Abnormal electrical impedance in sacral nerve stimulation devices is a cause of device failure. Currently, there is scant literature evaluating the incidence and management of this problem. We evaluated the presentation, characteristics and management of sacral nerve stimulation devices with abnormal electrical impedance.Materials and Methods:
A total of 565 patients were permanently implanted with sacral nerve stimulation devices using a tined lead between 2003 and 2011. Devices were interrogated postoperatively and at followup. Abnormal electrical impedance was classified as open circuit—impedance greater than 4,000 Ω or short circuit—impedance less than 50 Ω and/or equivalence of impedance. Details on presentation, characteristics and management were recorded.Results:
Of the 565 patients 72 (12.7%) experienced a total of 86 abnormal electrical impedance events, of which 57 (66.2%) were open circuits and 28 (32.5%) were short circuits. One event (1.1%) was a simultaneous open and short circuit. Short circuits presented earlier than open circuits (median 3.5 months, IQR 2–7.5 vs 15, IQR 5.5–30.5, p <0.0001) and required surgical intervention more often (75.0% vs 54.3%, p = 0.09).

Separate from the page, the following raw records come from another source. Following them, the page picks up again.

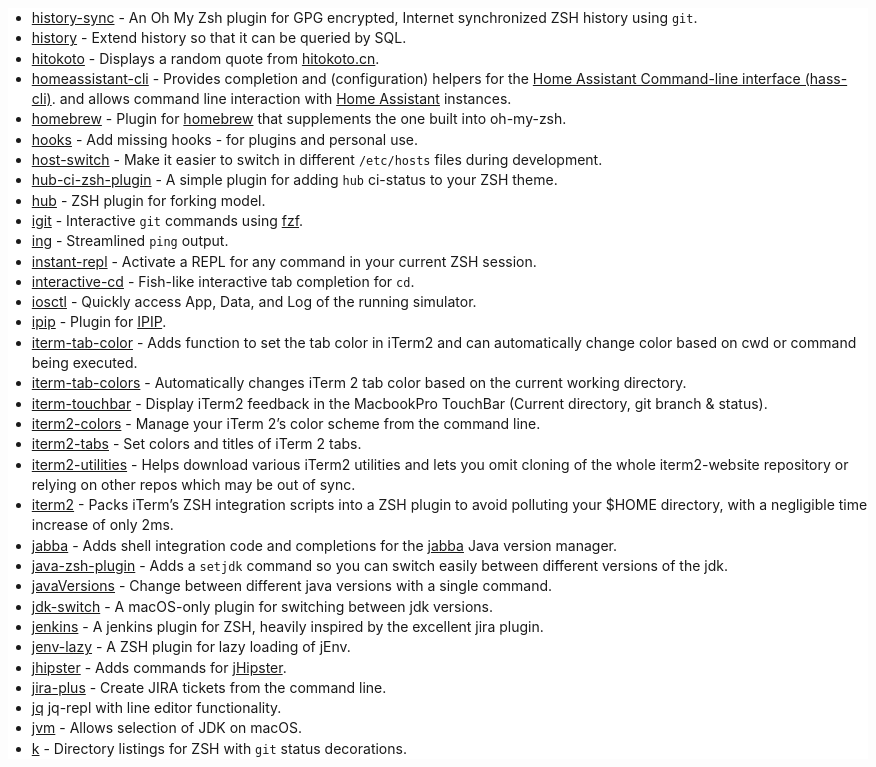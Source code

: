 -   [history-sync](https://github.com/wulfgarpro/history-sync) - An Oh My Zsh plugin for GPG encrypted, Internet synchronized ZSH history using `git`.
-   [history](https://github.com/b4b4r07/zsh-history) - Extend history so that it can be queried by SQL.
-   [hitokoto](https://github.com/derry96/hitokoto) - Displays a random quote from [hitokoto.cn](https://hitokoto.cn/).
-   [homeassistant-cli](https://github.com/frosit/zsh-plugin-homeassistant-cli) - Provides completion and (configuration) helpers for the [Home Assistant Command-line interface (hass-cli)](https://github.com/home-assistant/home-assistant-cli). and allows command line interaction with [Home Assistant](https://home-assistant.io/) instances.
-   [homebrew](https://github.com/digitalraven/omz-homebrew) - Plugin for [homebrew](https://brew.sh) that supplements the one built into oh-my-zsh.
-   [hooks](https://github.com/willghatch/zsh-hooks) - Add missing hooks - for plugins and personal use.
-   [host-switch](https://github.com/LockonS/host-switch) - Make it easier to switch in different `/etc/hosts` files during development.
-   [hub-ci-zsh-plugin](https://github.com/raymondjcox/hub-ci-zsh-plugin) - A simple plugin for adding `hub` ci-status to your ZSH theme.
-   [hub](https://github.com/soraliu/zsh-hub) - ZSH plugin for forking model.
-   [igit](https://github.com/ytakahashi/igit) - Interactive `git` commands using [fzf](https://github.com/junegunn/fzf).
-   [ing](https://github.com/rummik/zsh-ing) - Streamlined `ping` output.
-   [instant-repl](https://github.com/jandamm/instant-repl.zsh) - Activate a REPL for any command in your current ZSH session.
-   [interactive-cd](https://github.com/changyuheng/zsh-interactive-cd) - Fish-like interactive tab completion for `cd`.
-   [iosctl](https://github.com/obayer/iosctl) - Quickly access App, Data, and Log of the running simulator.
-   [ipip](https://github.com/SukkaW/zsh-ipip) - Plugin for [IPIP](https://en.ipip.net).
-   [iterm-tab-color](https://github.com/bernardop/iterm-tab-color-oh-my-zsh) - Adds function to set the tab color in iTerm2 and can automatically change color based on cwd or command being executed.
-   [iterm-tab-colors](https://github.com/tysonwolker/iterm-tab-colors) - Automatically changes iTerm 2 tab color based on the current working directory.
-   [iterm-touchbar](https://github.com/iam4x/zsh-iterm-touchbar) - Display iTerm2 feedback in the MacbookPro TouchBar (Current directory, git branch & status).
-   [iterm2-colors](https://github.com/shayneholmes/zsh-iterm2colors) - Manage your iTerm 2’s color scheme from the command line.
-   [iterm2-tabs](https://github.com/gimbo/iterm2-tabs.zsh) - Set colors and titles of iTerm 2 tabs.
-   [iterm2-utilities](https://github.com/decayofmind/zsh-iterm2-utilities) - Helps download various iTerm2 utilities and lets you omit cloning of the whole iterm2-website repository or relying on other repos which may be out of sync.
-   [iterm2](https://github.com/laggardkernel/zsh-iterm2) - Packs iTerm’s ZSH integration scripts into a ZSH plugin to avoid polluting your $HOME directory, with a negligible time increase of only 2ms.
-   [jabba](https://github.com/2m/zsh-jabba) - Adds shell integration code and completions for the [jabba](https://github.com/shyiko/jabba) Java version manager.
-   [java-zsh-plugin](https://github.com/Xetius/java-zsh-plugin) - Adds a `setjdk` command so you can switch easily between different versions of the jdk.
-   [javaVersions](https://github.com/miguefl/javaVersions) - Change between different java versions with a single command.
-   [jdk-switch](https://github.com/LockonS/jdk-switch) - A macOS-only plugin for switching between jdk versions.
-   [jenkins](https://github.com/tomplex/jenkins-zsh) - A jenkins plugin for ZSH, heavily inspired by the excellent jira plugin.
-   [jenv-lazy](https://github.com/shihyuho/zsh-jenv-lazy) - A ZSH plugin for lazy loading of jEnv.
-   [jhipster](https://github.com/jhipster/jhipster-oh-my-zsh-plugin) - Adds commands for [jHipster](https://www.jhipster.tech/).
-   [jira-plus](https://github.com/gerges/oh-my-zsh-jira-plus) - Create JIRA tickets from the command line.
-   [jq](https://github.com/reegnz/jq-zsh-plugin) jq-repl with line editor functionality.
-   [jvm](https://github.com/mgryszko/jvm) - Allows selection of JDK on macOS.
-   [k](https://github.com/supercrabtree/k) - Directory listings for ZSH with `git` status decorations.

Patient specific factors, such as trauma history and change in body mass index class, were not associated with abnormal electrical impedance. No electrode failure patterns could be identified.Conclusions:
Abnormal electrical impedance occurred in approximately 13% of cases permanently implanted in our series. Short circuits presented earlier and often required surgical intervention. Open circuits presented later and may have potentially been secondary to microfractures that accumulate with time at the sacral plate, resulting in later presentation. Almost a third of patients with abnormal electrical impedance associated with clinical inefficacy were treated conservatively, primarily with reprogramming.